Author: - Siddhant Arora (siddhana@andrew.cmu.edu)

The notebook is adapted from this Colab

❗Important Notes❗

  • We are using Colab to show the demo. However, Colab has some constraints on the total GPU runtime. If you use too much GPU time, you may not be able to use GPU for some time.

  • There are multiple in-class checkpoints ✅ throughout this tutorial. Your participation points are based on these tasks. Please try your best to follow all the steps! If you encounter issues, please notify the TAs as soon as possible so that we can make an adjustment for you.

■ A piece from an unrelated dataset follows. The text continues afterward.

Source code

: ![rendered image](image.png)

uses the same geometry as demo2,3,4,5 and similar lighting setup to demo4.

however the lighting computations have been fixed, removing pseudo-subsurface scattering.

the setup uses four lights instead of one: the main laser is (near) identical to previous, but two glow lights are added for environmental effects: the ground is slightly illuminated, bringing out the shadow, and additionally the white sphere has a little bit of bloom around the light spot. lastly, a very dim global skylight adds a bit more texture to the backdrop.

  • Please submit PDF files of your completed notebooks to Gradescope. You can print the notebook using File -> Print in the menu bar.You also need to submit the spectrogram and waveform of noisy and enhanced audio files to Gradescope.

Contents

Tutorials on the Basic Usage

  1. Install

  2. Speech Enhancement with Pretrained Models

We support various interfaces, e.g. Python API, HuggingFace API, portable speech enhancement scripts for other tasks, etc.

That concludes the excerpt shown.